To evaluate the management and outcomes of patients with newly diagnosed non-valvular AF and ≥1 additional risk factor for stroke, by:
- Describing real-life treatment patterns
- Assessing rates of stroke and systemic embolism
- Assessing outcomes, with specific reference to the incidence of bleeding complications; therapy persistence (including discontinuation, interruption, and changes of regimen); and fluctuations in the international normalized ratio (INR) for patients on vitamin K antagonists
The GARFIELD-AF study design is a novel approach to observational research, providing an unprecedented insight into everyday clinical practice. Its unique features are:
i. Independent academic research initiative
Providing real-world evaluation of existing guidelines and identification of comprehensive value-based healthcare strategies
ii. 55,000 patients to be recruited at more than 1000 sites in 34 countries
Describing treatments and outcomes nationally and globally in the largest ever AF registry
iii. 5 independent, sequential prospective cohorts
Describing the evolution of practice over time
iv. Consecutive enrolment of newly-diagnosed patients regardless of therapy
Describing an unbiased patient population
v. Sites selected randomly within a carefully assigned distribution of national care settings
Describing a representative and diverse group of patients and distinctive populations
vi. Follow-up for 2 years after diagnosis
Describing treatment and outcomes in the long term
The GARFIELD-AF registry is an observational, multicentre, international prospective study of men and women newly diagnosed with AF and at least one additional investigator-determined risk factor for stroke. The registry will enrol 55,000 patients at more than 1000 centres in 34 countries, providing a representative description of the burden of atrial fibrillation in everyday clinical practice.

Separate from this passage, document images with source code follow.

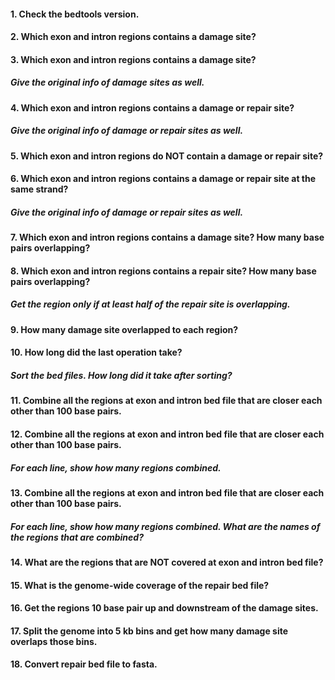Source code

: #### 1. Check the bedtools version.



#### 2. Which exon and intron regions contains a damage site?



#### 3. Which exon and intron regions contains a damage site? 

##### Give the original info of damage sites as well.



#### 4. Which exon and intron regions contains a damage or repair site? 

##### Give the original info of damage or repair sites as well.



#### 5. Which exon and intron regions do NOT contain a damage or repair site? 



#### 6. Which exon and intron regions contains a damage or repair site at the same strand? 

##### Give the original info of damage or repair sites as well.



#### 7. Which exon and intron regions contains a damage site? How many base pairs overlapping?



#### 8. Which exon and intron regions contains a repair site? How many base pairs overlapping?

##### Get the region only if at least half of the repair site is overlapping.



#### 9. How many damage site overlapped to each region?



#### 10. How long did the last operation take? 



##### Sort the bed files. How long did it take after sorting?





#### 11. Combine all the regions at exon and intron bed file that are closer each other than 100 base pairs.



#### 12. Combine all the regions at exon and intron bed file that are closer each other than 100 base pairs. 

##### For each line, show how many regions combined.



#### 13. Combine all the regions at exon and intron bed file that are closer each other than 100 base pairs. 

##### For each line, show how many regions combined. What are the names of the regions that are combined?



#### 14. What are the regions that are NOT covered at exon and intron bed file?



#### 15. What is the genome-wide coverage of the repair bed file?



#### 16. Get the regions 10 base pair up and downstream of the damage sites.



#### 17. Split the genome into 5 kb bins and get how many damage site overlaps those bins.





#### 18. Convert repair bed file to fasta.




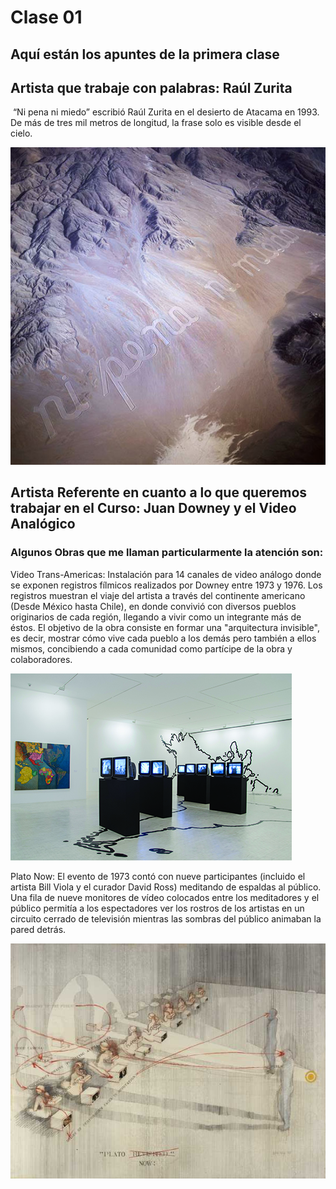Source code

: # Clase 01

## Aquí están los apuntes de la primera clase

## Artista que trabaje con palabras: Raúl Zurita
​
“Ni pena ni miedo” escribió Raúl Zurita en el desierto de Atacama en 1993.
De más de tres mil metros de longitud, la frase solo es visible desde el cielo.

![nipenanimiedo](./imagenes/zurita.jpg)


## Artista Referente en cuanto a lo que queremos trabajar en el Curso: Juan Downey y el Video Analógico

### Algunos Obras que me llaman particularmente la atención son:

Video Trans-Americas: Instalación para 14 canales de video análogo donde se exponen registros fílmicos realizados por Downey entre 1973 y 1976.
Los registros muestran el viaje del artista a través del continente americano (Desde México hasta Chile), en donde convivió con diversos pueblos originarios 
de cada región, llegando a vivir como un integrante más de éstos. El objetivo de la obra consiste en formar una "arquitectura invisible", es decir, mostrar cómo vive cada pueblo a los demás pero también a ellos mismos, concibiendo a cada comunidad como partícipe de la obra y colaboradores.

![videotransamericas](./imagenes/transamericas.jpeg)

Plato Now: El evento de 1973 contó con nueve participantes (incluido el artista Bill Viola y el curador David Ross) meditando de espaldas al público. Una fila de nueve monitores de vídeo colocados entre los meditadores y el público permitía a los espectadores ver los rostros de los artistas en un circuito cerrado de televisión mientras las sombras del público animaban la pared detrás.

![platonow](./imagenes/downey.jpg)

Enrolment will take place in five independent, sequential, prospective cohorts, facilitating the description of an evolving field over time. A retrospective validation group of 5000 patients with established AF and at least one additional risk factor for stroke was conducted as part of the first cohort.

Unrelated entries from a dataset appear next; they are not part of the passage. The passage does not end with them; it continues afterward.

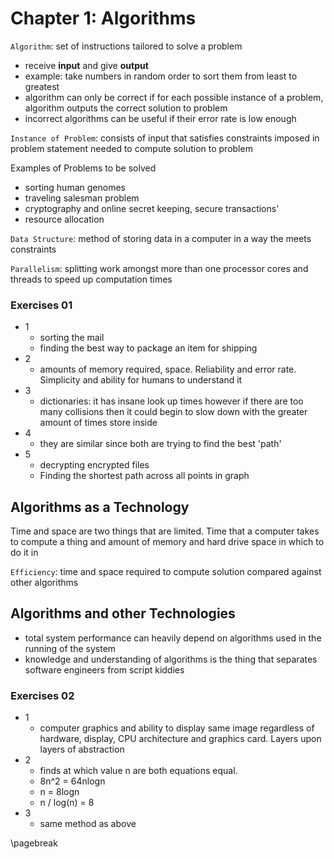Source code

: # Chapter 1: Algorithms

`Algorithm`: set of instructions tailored to solve a problem

- receive **input** and give **output**
- example: take numbers in random order to sort them from least to greatest
- algorithm can only be correct if for each possible instance of a problem, algorithm outputs the correct solution to problem
- incorrect algorithms can be useful if their error rate is low enough

`Instance of Problem`: consists of input that satisfies constraints imposed in problem statement needed to compute solution to problem

Examples of Problems to be solved

- sorting human genomes
- traveling salesman problem
- cryptography and online secret keeping, secure transactions'
- resource allocation 

`Data Structure`: method of storing data in a computer in a way the meets constraints

`Parallelism`: splitting work amongst more than one processor cores and threads to speed up computation times


### Exercises 01

- 1
  - sorting the mail
  - finding the best way to package an item for shipping
- 2 
  - amounts of memory required, space. Reliability and error rate. Simplicity and ability for humans to understand it
- 3
  - dictionaries: it has insane look up times however if there are too many collisions then it could begin to slow down with the greater amount of times store inside
- 4
  - they are similar since both are trying to find the best 'path'
- 5
  - decrypting encrypted files
  - Finding the shortest path across all points in graph

## Algorithms as a Technology

Time and space are two things that are limited. Time that a computer takes to compute a thing and amount of memory and hard drive space in which to do it in

`Efficiency`: time and space required to compute solution compared against other algorithms

## Algorithms and other Technologies

- total system performance can heavily depend on algorithms used in the running of the system
- knowledge and understanding of algorithms is the thing that separates software engineers from script kiddies

### Exercises 02

- 1
  - computer graphics and ability to display same image regardless of hardware, display, CPU architecture and graphics card. Layers upon layers of abstraction
- 2
  - finds at which value n are both equations equal.
  - 8n^2 = 64nlogn
  - n = 8logn
  - n / log(n) = 8
- 3
  - same method as above

\pagebreak
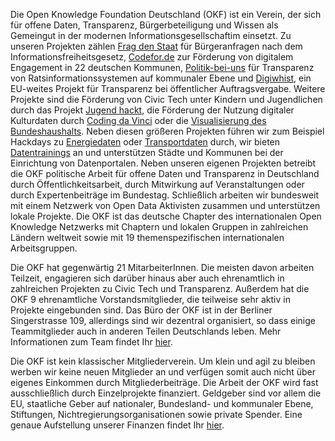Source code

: Die Open Knowledge Foundation Deutschland (OKF) ist ein Verein, der sich für offene Daten, Transparenz, Bürgerbeteiligung und Wissen als Gemeingut in der modernen Informationsgesellschaftim  einsetzt. Zu unseren Projekten zählen [Frag den Staat](http://okfn.de/projekte/fragdenstaat/) für Bürgeranfragen nach dem Informationsfreiheitsgesetz, [Codefor.de](http://okfn.de/projekte/codeforde/) zur Förderung von digitalem Engagement in 22 deutschen Kommunen, [Politik-bei-uns](http://okfn.de/projekte/politikbeiuns/) für Transparenz von Ratsinformationssystemen auf kommunaler Ebene und [Digiwhist](http://okfn.de/projekte/digiwhist/), ein EU-weites Projekt für Transparenz bei öffentlicher Auftragsvergabe. Weitere Projekte sind die Förderung von Civic Tech unter Kindern und Jugendlichen durch das Projekt [Jugend hackt](http://okfn.de/projekte/jugendhackt/), die Förderung der Nutzung digitaler Kulturdaten durch [Coding da Vinci](http://codingdavinci.de/) oder die [Visualisierung des Bundeshaushalts](http://okfn.de/projekte/offenerhaushalt/). Neben diesen größeren Projekten führen wir zum Beispiel Hackdays zu [Energiedaten](http://okfn.de/projekte/energyhack/) oder [Transportdaten](http://okfn.de/projekte/appsandthecity/) durch, wir bieten [Datentrainings](http://okfn.de/services/) an und unterstützen Städte und Kommunen bei der Einrichtung von Datenportalen. Neben unseren eigenen Projekten betreibt die OKF politische Arbeit für offene Daten und Transparenz in Deutschland durch Öffentlichkeitsarbeit, durch Mitwirkung auf Veranstaltungen oder durch Expertenbeiträge im Bundestag. Schließlich arbeiten wir bundesweit mit einem Netzwerk von Open Data Aktivisten zusammen und unterstützen lokale Projekte. Die OKF ist das deutsche Chapter des internationalen Open Knowledge Netzwerks mit Chaptern und lokalen Gruppen in zahlreichen Ländern weltweit sowie mit 19 themenspezifischen internationalen Arbeitsgruppen.

Die OKF hat gegenwärtig 21 MitarbeiterInnen. Die meisten davon arbeiten Teilzeit, engagieren sich darüber hinaus aber auch ehrenamtlich in zahlreichen Projekten zu Civic Tech und Transparenz. Außerdem hat die OKF 9 ehrenamtliche Vorstandsmitglieder, die teilweise sehr aktiv in Projekte eingebunden sind. Das Büro der OKF ist in der Berliner Singerstrasse 109, allerdings sind wir dezentral organisiert, so dass einige Teammitglieder auch in anderen Teilen Deutschlands leben. Mehr Informationen zum Team findet Ihr [hier](http://okfn.de/team/).

Die OKF ist kein klassischer Mitgliederverein. Um klein und agil zu bleiben werben wir keine neuen Mitglieder an und verfügen somit auch nicht über eigenes Einkommen durch Mitgliederbeiträge. Die Arbeit der OKF wird fast ausschließlich durch Einzelprojekte finanziert. Geldgeber sind vor allem die EU, staatliche Geber auf nationaler, Bundesland- und kommunaler Ebene, Stiftungen, Nichtregierungsorganisationen sowie private Spender. Eine genaue Aufstellung unserer Finanzen findet Ihr [hier](http://okfn.de/verein/).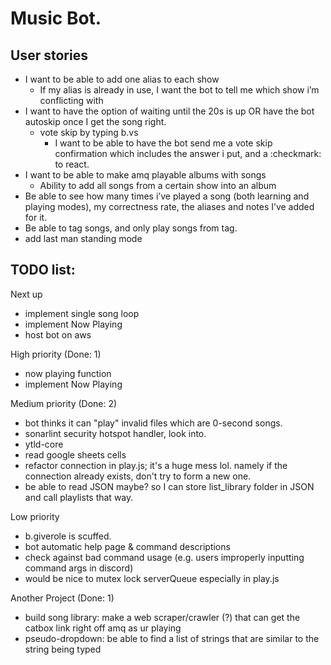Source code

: # Music Bot. 

## User stories
- I want to be able to add one alias to each show
  - If my alias is already in use, I want the bot to tell me which show i’m conflicting with
- I want to have the option of waiting until the 20s is up OR have the bot autoskip once I get the song right. 
  - vote skip by typing b.vs
    - I want to be able to have the bot send me a vote skip confirmation which includes the answer i put, and a :checkmark: to react. 
- I want to be able to make amq playable albums with songs
  - Ability to add all songs from a certain show into an album
- Be able to see how many times i’ve played a song (both learning and playing modes), my correctness rate, the aliases and notes I’ve added for it. 
- Be able to tag songs, and only play songs from tag. 
- add last man standing mode 


## TODO list:
Next up <br>
- implement single song loop  
- implement Now Playing  
- host bot on aws  

High priority (Done: 1) <br>
- now playing function   
- implement Now Playing  

Medium priority (Done: 2) <br>
- bot thinks it can "play" invalid files which are 0-second songs.  
- sonarlint security hotspot handler, look into. 
- ytld-core  
- read google sheets cells  
- refactor connection in play.js; it's a huge mess lol. namely if the connection already exists, don't try to form a new one. 
- be able to read JSON maybe? so I can store list_library folder in JSON and call playlists that way.  

Low priority <br>
- b.giverole is scuffed.  
- bot automatic help page & command descriptions  
- check against bad command usage (e.g. users improperly inputting command args in discord)  
- would be nice to mutex lock serverQueue especially in play.js  

Another Project (Done: 1) <br>
- build song library: make a web scraper/crawler (?) that can get the catbox link right off amq as ur playing  
- pseudo-dropdown: be able to find a list of strings that are similar to the string being typed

The first cohort was conducted at 543 active sites in 19 countries (Australia, Austria, Brazil, Canada, China, Denmark, Korea, Finland, France, Germany, Italy, Japan, Mexico, Norway, Poland, Spain, the Netherlands and UK). The second cohort (initiated in October 2011) extended to a further 11 countries (Argentina, Belgium, Chile, Czech Republic, Hungary, India, Russia, Singapore, South Africa, Thailand, Ukraine) and 952 active sites. In the third cohort, five countries (UAE, USA, Turkey, Switzerland and Egypt) and 949 active sites were added. Additional countries will continue to be added in future cohorts, with the registry eventually encompassing 34 countries. Each site will recruit, on a consecutive basis, up to 30 patients.
The registry started in December 2009, with a planned 7 years of patient recruitment and a minimum of 2 years and up to 8 years of follow-up for each patient.
Baseline data and main outcome measures
At baseline, data will be collected on patient demographics, medical history, nature of AF, date and method of diagnosis, symptoms and treatment decisions.
Local investigators will complete electronic case report forms at 4-monthly intervals for each patient, for a minimum of 2 years and up to 8 years. Outcome data will include clinical and bleeding events, therapy persistence, healthcare resource use, and changes in treatment regimen.
GARFIELD-AF in perspective
Completion of patient enrolment into Cohort 1 – in October 2011 – coincided with regulatory approval in several countries of novel oral anticoagulant agents for stroke prevention in non-valvular AF. The GARFIELD-AF registry will be in a strong position to document and describe how far the introduction of novel anticoagulants influences patient management and impacts outcomes in this field. The unique study design, with comprehensive data collection in sequential cohorts, will provide representative, real-world insights into treatments for AF and associated clinical outcomes, for the benefit of patients, clinicians and healthcare providers.